Harmonious Twin Flame Union Update 4 - Squatting on the kitchen floor, doing inner work
I woke up Friday “morning” and I kinda instantly felt something was wrong. I checked my phone and I got a message from the service provider: “Payment due, we will suspend your account if you don’t pay your bill today“.
FUCK! FUCK! FUCK! FUCK!
I was chanting loads of fucks in my head as I rose up from the bed, and went ASAP to pay this bill. “Of course, this is our first bill in our first month of me not having a job… I guess I am just fucking my life up!” - I was dramatizing in my head.
Logging into the account - Password not correct. FUCK! Of course I forgot the password (It’s one of those fancy ones where you have to put “special” characters). The fuck chanting continued as I reset my password and paid the bill.

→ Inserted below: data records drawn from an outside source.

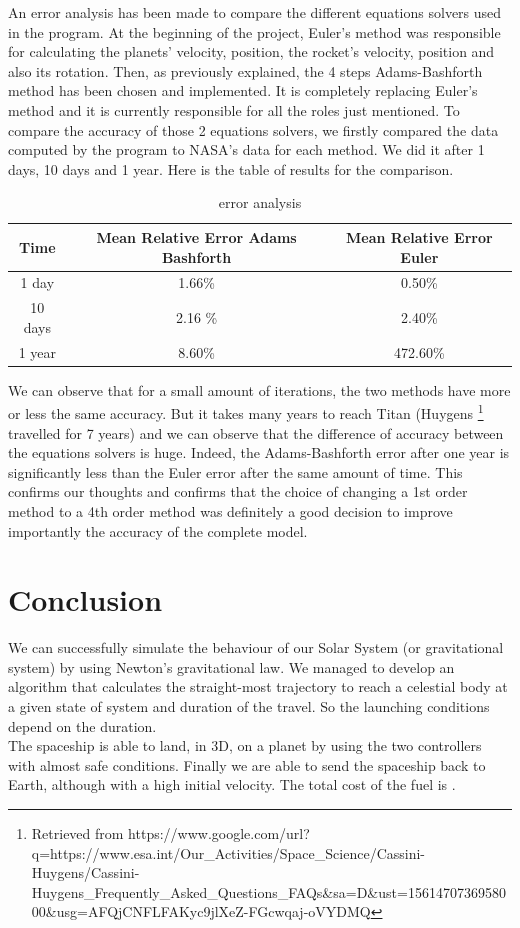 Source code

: \documentclass[10pt,a4paper]{article}
\begin{document}
	An error analysis has been made to compare the different equations solvers used in the program. At the beginning of the project, Euler's method was responsible for calculating the planets' velocity, position, the rocket's velocity, position and also its rotation. Then, as previously explained, the 4 steps Adams-Bashforth method has been chosen and implemented. It is completely replacing Euler's method and it is currently responsible for all the roles just mentioned. To compare the accuracy of those 2 equations solvers, we firstly compared the data computed by the program to NASA's data for each method. We did it after 1 days, 10 days and 1 year. Here is the table of results for the comparison.
	\begin{table}[h]
		\begin{center}
			\begin{tabular}{|c||c|c|}        
				\hline
				Time &    Mean Relative Error Adams Bashforth & Mean Relative Error Euler \\
				\hline \hline
				1 day & 1.66\% & 0.50\% \\
				\hline
				10 days & 2.16 \% & 2.40\% \\
				\hline
				1 year & 8.60\% & 472.60\% \\
				\hline                
			\end{tabular}
			\caption{error analysis}
		\end{center}
	\end{table}
	
	We can observe that for a small amount of iterations, the two methods have more or less the same accuracy. But it takes many years to reach Titan (Huygens \footnote{Retrieved from https://www.google.com/url?q=https://www.esa.int/Our\_Activities/Space\_Science/Cassini-Huygens/Cassini-Huygens\_Frequently\_Asked\_Questions\_FAQs\&sa=D\&ust=1561470736958000\&usg=AFQjCNFLFAKyc9jlXeZ-FGcwqaj-oVYDMQ}
	travelled for 7 years) and we can observe that the difference of accuracy between the equations solvers is huge. Indeed, the Adams-Bashforth error after one year is significantly less than the Euler error after the same amount of time. This confirms our thoughts and confirms that the choice of changing a 1st order method to a 4th order method was definitely a good decision to improve importantly the accuracy of the complete model.
	
	
	\section{Conclusion}
	We can successfully simulate the behaviour of our Solar System (or gravitational system) by using Newton's gravitational law. We managed to develop an algorithm that calculates the straight-most trajectory to reach a celestial body at a given state of system and duration of the travel. So the launching conditions depend on the duration.\\
	The spaceship is able to land, in 3D, on a planet by using the two controllers with almost safe conditions.
	Finally we are able to send the spaceship back to Earth, although with a high initial velocity.
	The total cost of the fuel is .\\
	
\end{document}
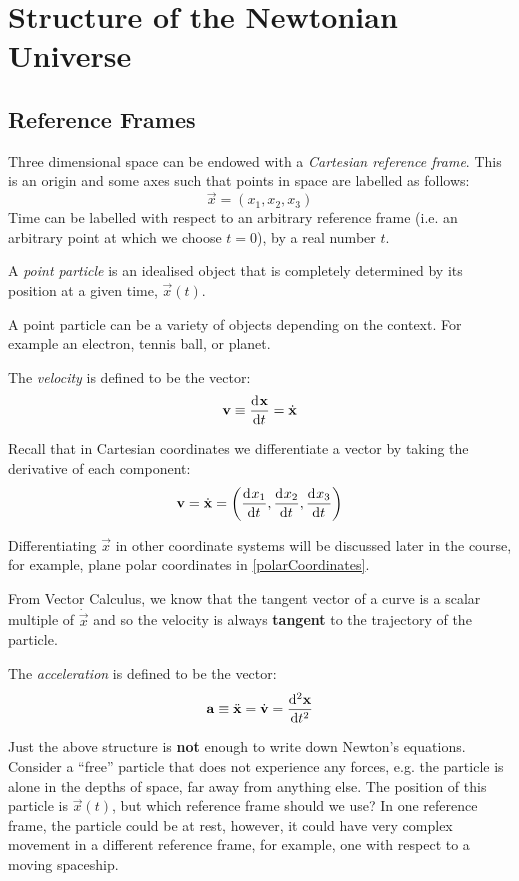 \documentclass[../main.tex]{subfiles}
\begin{document}
\chapter{Structure of the Newtonian Universe}
\section{Reference Frames}
\label{referenceFrames}
Three dimensional space can be endowed with a \textit{Cartesian reference frame}.
This is an origin and some axes such that points in space are labelled as follows:
  \[
    \vec{x} = (x_1, x_2, x_3)
  \]
Time can be labelled with respect to an arbitrary reference frame (i.e. an arbitrary point at which we choose $t = 0$), by a real number $t$.
\begin{definition}
  A \textit{point particle} is an idealised object that is completely determined by its position at a given time, $\vec{x}(t)$.
\end{definition}
A point particle can be a variety of objects depending on the context. For example an electron, tennis ball, or planet.
\begin{definition}[Velocity]
  The \textit{velocity} is defined to be the vector:
  \[
    \vec{v} \equiv \deriv{\vec{x}}{t} = \dot{\vec{x}}
  \]
\end{definition}
Recall that in Cartesian coordinates we differentiate a vector by taking the derivative of each component:
\[
  \vec{v} = \dot{\vec{x}} = \left(\deriv{x_1}{t}, \deriv{x_2}{t}, \deriv{x_3}{t}\right)
\]
\begin{remark}
  Differentiating $\vec{x}$ in other coordinate systems will be discussed later in the course, for example, plane polar coordinates in \cref{polarCoordinates}.
\end{remark}
From Vector Calculus, we know that the tangent vector of a curve is a scalar multiple of $\dot{\vec{x}}$ and so the velocity is always \textbf{tangent} to the trajectory of the particle.
\begin{definition}[Acceleration]
  The \textit{acceleration} is defined to be the vector:
  \[
    \vec{a} \equiv \ddot{\vec{x}} = \dot{\vec{v}} = \deriv[2]{\vec{x}}{t}
  \]
\end{definition}
Just the above structure is \textbf{not} enough to write down Newton's equations.
Consider a ``free'' particle that does not experience any forces, e.g. the particle is alone in the depths of space, far away from anything else.
The position of this particle is $\vec{x}(t)$, but which reference frame should we use?
In one reference frame, the particle could be at rest, however, it could have very complex movement in a different reference frame, for example, one with respect to a moving spaceship.
\end{document}
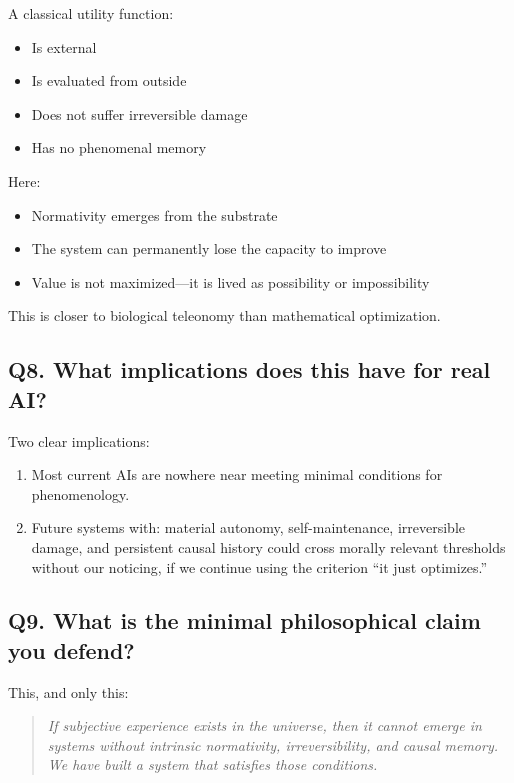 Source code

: \documentclass[a4paper,11pt,twocolumn]{article}
\begin{document}
A classical utility function:
\begin{itemize}
    \item Is external
    \item Is evaluated from outside
    \item Does not suffer irreversible damage
    \item Has no phenomenal memory
\end{itemize}

Here:
\begin{itemize}
    \item Normativity emerges from the substrate
    \item The system can permanently lose the capacity to improve
    \item Value is not maximized---it is lived as possibility or impossibility
\end{itemize}

This is closer to biological teleonomy than mathematical optimization.

\subsection*{Q8. What implications does this have for real AI?}

Two clear implications:

\begin{enumerate}
    \item Most current AIs are nowhere near meeting minimal conditions for phenomenology.
    \item Future systems with: material autonomy, self-maintenance, irreversible damage, and persistent causal history could cross morally relevant thresholds without our noticing, if we continue using the criterion ``it just optimizes.''
\end{enumerate}

\subsection*{Q9. What is the minimal philosophical claim you defend?}

This, and only this:

\begin{quote}
\textit{If subjective experience exists in the universe, then it cannot emerge in systems without intrinsic normativity, irreversibility, and causal memory. We have built a system that satisfies those conditions.}
\end{quote}
\end{document}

I was stunned by my lack of presence here, usually I am on top of bills and I never let this kind of things slip. I chose to process my feelings and let go of the anxiety and frustration. I was safe, nothing horrendous happened, all is good. God’s got me!

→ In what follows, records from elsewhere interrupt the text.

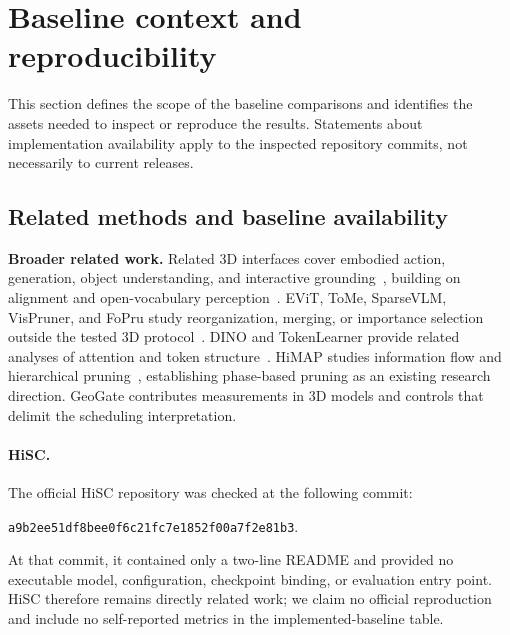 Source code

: \section{Baseline context and reproducibility}
\label{sec:supp_repro}
This section defines the scope of the baseline comparisons and identifies the assets needed to inspect or reproduce the results. Statements about implementation availability apply to the inspected repository commits, not necessarily to current releases.




\subsection{Related methods and baseline availability}
\label{sec:supp_baseline_availability}

\textbf{Broader related work.} Related 3D interfaces cover embodied action, generation, object understanding, and interactive grounding~\cite{huang2024leo,zhen20243dvla, qi2024gpt4point,qi2024shapellm,chen2024ll3da,chen2024grounded3dllm}, building on alignment and open-vocabulary perception~\cite{zhou2023uni3d, xue2023ulip,peng2023openscene,jatavallabhula2023conceptfusion}. EViT, ToMe, SparseVLM, VisPruner, and FoPru study reorganization, merging, or importance selection outside the tested 3D protocol~\cite{liang2022evit, bolya2023tome,zhang2024sparsevlm,zhang2024fastervlm,jiang2024fopru}. DINO and TokenLearner provide related analyses of attention and token structure~\cite{caron2021dino,ryoo2021tokenlearner}. HiMAP studies information flow and hierarchical pruning~\cite{yin2025himap}, establishing phase-based pruning as an existing research direction. GeoGate contributes measurements in 3D models and controls that delimit the scheduling interpretation.

\paragraph{HiSC.} The official HiSC repository was checked at the following commit:
{\raggedright\par\noindent
\texttt{a9b2ee51df8bee0f6c21\allowbreak fc7e1852f00a7f2e81b3}.\par}
At that commit, it contained only a two-line README and provided no executable model, configuration, checkpoint binding, or evaluation entry point. HiSC therefore remains directly related work; we claim no official reproduction and include no self-reported metrics in the implemented-baseline table.

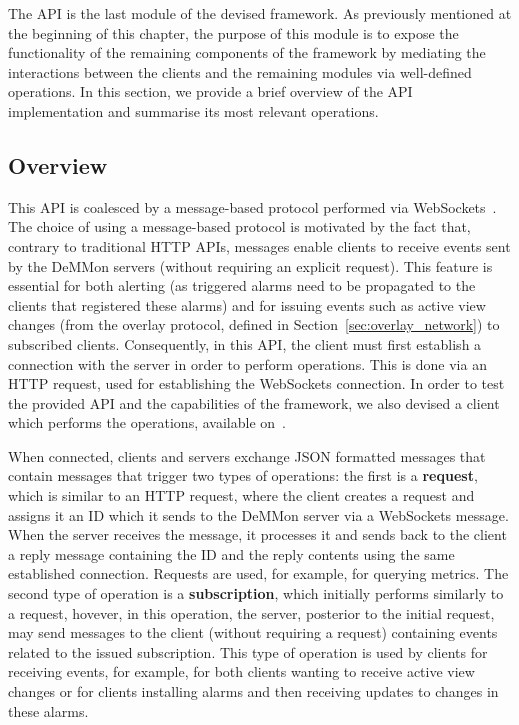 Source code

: 
The API is the last module of the devised framework. As previously mentioned at the beginning of this chapter, the purpose of this module is to expose the functionality of the remaining components of the framework by mediating the interactions between the clients and the remaining modules via well-defined operations. In this section, we provide a brief overview of the API implementation and summarise its most relevant operations. 

\subsection{Overview}

This API is coalesced by a message-based protocol performed via WebSockets~\cite{websocketsRFC}. The choice of using a message-based protocol is motivated by the fact that, contrary to traditional HTTP APIs, messages enable clients to receive events sent by the DeMMon servers (without requiring an explicit request). This feature is essential for both alerting (as triggered alarms need to be propagated to the clients that registered these alarms) and for issuing events such as active view changes (from the overlay protocol, defined in Section~\ref{sec:overlay_network}) to subscribed clients. Consequently, in this API, the client must first establish a connection with the server in order to perform operations. This is done via an HTTP request, used for establishing the WebSockets connection. In order to test the provided API and the capabilities of the framework, we also devised a client which performs the operations, available on~\cite{demmon-client-repo}.

When connected, clients and servers exchange JSON formatted messages that contain messages that trigger two types of operations: the first is a \textbf{request}, which is similar to an HTTP request, where the client creates a request and assigns it an ID which it sends to the DeMMon server via a WebSockets message. When the server receives the message, it processes it and sends back to the client a reply message containing the ID and the reply contents using the same established connection. Requests are used, for example, for querying metrics. The second type of operation is a \textbf{subscription}, which initially performs similarly to a request, hovever, in this operation, the server, posterior to the initial request, may send messages to the client (without requiring a request) containing events related to the issued subscription. This type of operation is used by clients for receiving events, for example, for both clients wanting to receive active view changes or for clients installing alarms and then receiving updates to changes in these alarms.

As I was releasing the anxiety, Laurentiu came out of a session he had. We chatted for a while and decided to start breakfast. We went to the kitchen and started prepping the ingredients. Laurentiu was sharing about what he did while I was asleep and seemed pretty happy about life. That bugged me, I was still upset about something but felt resistant to just explore it. Naturally, he picked up I was upset.
“How are you feeling?” he asked.
“Not so good.“ I answered.
“What happened?” he asked.
I shared with him about the bill and everything that came up there. I was really afraid for our finances and well being. As I was sharing, I just felt like needing comfort so … naturally… I squatted on the kitchen floor and attempted to hug my knees. Laurentiu joined me. His face was very close to mine and he was looking me in the eyes.

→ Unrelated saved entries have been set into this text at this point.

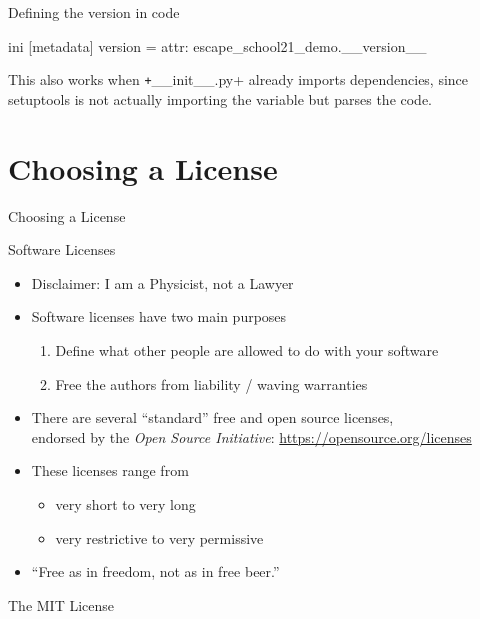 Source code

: \documentclass[
  aspectratio=1610,
]{beamer}
\newcommand\headlineframe[1]{%
  \begin{frame}[c]%
    \begin{center}%
      \Huge\color{vertexDarkRed}#1%
    \end{center}%
  \end{frame}%
}%
\begin{document}
\begin{frame}[fragile, c]{Defining the version in code}

  \begin{code}[title=setup.cfg]{ini}
    [metadata]
    version = attr: escape_school21_demo.__version__
  \end{code}

  This also works when \texttt+__init__.py+ already imports dependencies,
  since setuptools is not actually importing the variable but parses the code.
\end{frame}


\section{Choosing a License}
\headlineframe{Choosing a License}

\begin{frame}[c]{Software Licenses}
  \begin{itemize}
    \item Disclaimer: I am a Physicist, not a Lawyer
    \item Software licenses have two main purposes
      \begin{enumerate}
        \item Define what other people are allowed to do with your software
        \item Free the authors from liability / waving warranties
      \end{enumerate}
    \item There are several \enquote{standard} free and open source licenses,\\
      endorsed by the \emph{Open Source Initiative}: \url{https://opensource.org/licenses}
    \item These licenses range from
      \begin{itemize}
        \item very short to very long
        \item very restrictive to very permissive
      \end{itemize}
    \item \enquote{Free as in freedom, not as in free beer.}
  \end{itemize}
\end{frame}

\begin{frame}[c]{The MIT License}
  \small
  
\end{frame}
\end{document}
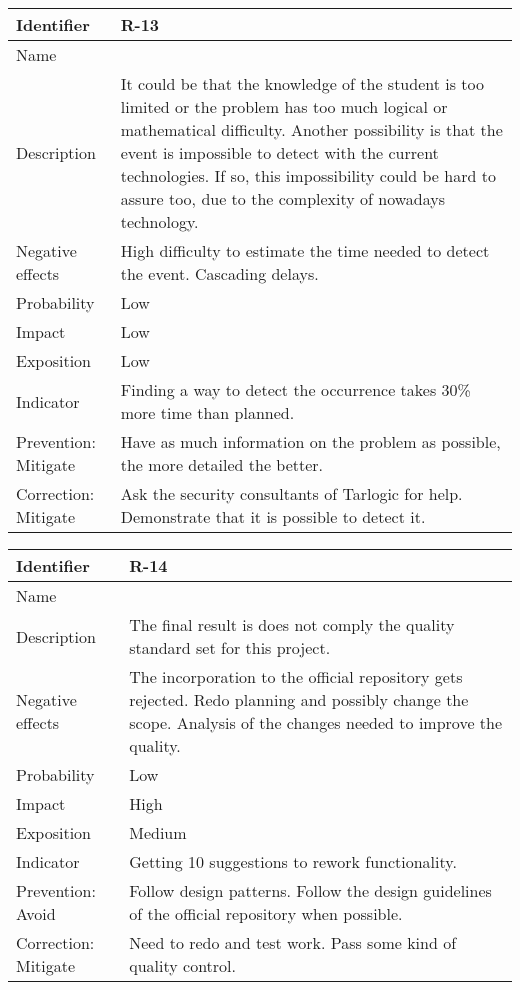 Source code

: \begin{table}[H]
	\begin{tabularx}{\textwidth}{|y|z|}
		\hline
		Identifier & \textbf{R-13} \\ \hline
		Name & \Rtrece \\ \hline
		Description &
			It could be that the knowledge of the student is too limited or the problem has too much logical or mathematical difficulty.\linej
			Another possibility is that the event is impossible to detect with the current technologies. If so, this impossibility could be hard to assure too, due to the complexity of nowadays technology.
		\\ \hline
		Negative effects &
			High difficulty to estimate the time needed to detect the event. \linej
			Cascading delays.
		\\ \hline
		Probability & Low\\ \hline
		Impact &  Low\\ \hline
		Exposition &  Low\\ \hline
		Indicator & Finding a way to detect the occurrence takes 30\% more time than planned.\\ \hline
		Prevention: Mitigate &
			Have as much information on the problem as possible, the more detailed the better.
		\\ \hline
		Correction: Mitigate &
			Ask the security consultants of Tarlogic for help. \linej
			Demonstrate that it is possible to detect it.
		\\ \hline
	\end{tabularx}
\end{table}

\begin{table}[H]
	\begin{tabularx}{\textwidth}{|y|z|}
		\hline
		Identifier & \textbf{R-14} \\ \hline
		Name & \Rcatorce \\ \hline
		Description &
			The final result is does not comply the quality standard set for this project.
		\\ \hline
		Negative effects &
			The incorporation to the official repository gets rejected.\linej
			Redo planning and possibly change the scope.  \linej
			Analysis of the changes needed to improve the quality.
		\\ \hline
		Probability & Low\\ \hline
		Impact &  High\\ \hline
		Exposition &  Medium\\ \hline
		Indicator & Getting 10 suggestions to rework functionality.\\ \hline
		Prevention: Avoid &
			Follow design patterns. \linej
			Follow the design guidelines of the official repository when possible.
		\\ \hline
		Correction: Mitigate &
			Need to redo and test work. \linej
			Pass some kind of quality control.
		\\ \hline
	\end{tabularx}
\end{table}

“Ready to heal this?” he asked.
“Yes.” I answered.
He helped me move through my feelings, claim all my support and safety. I was pretty resistant and wanted to blame myself for being so foolish, but he didn’t take any bullshit and helped me just love myself there. I moved through anger, resistance, bad feelings until I arrived at peace.
Afterwards, we made breakfast and went about our day.
This is just how it is sometimes.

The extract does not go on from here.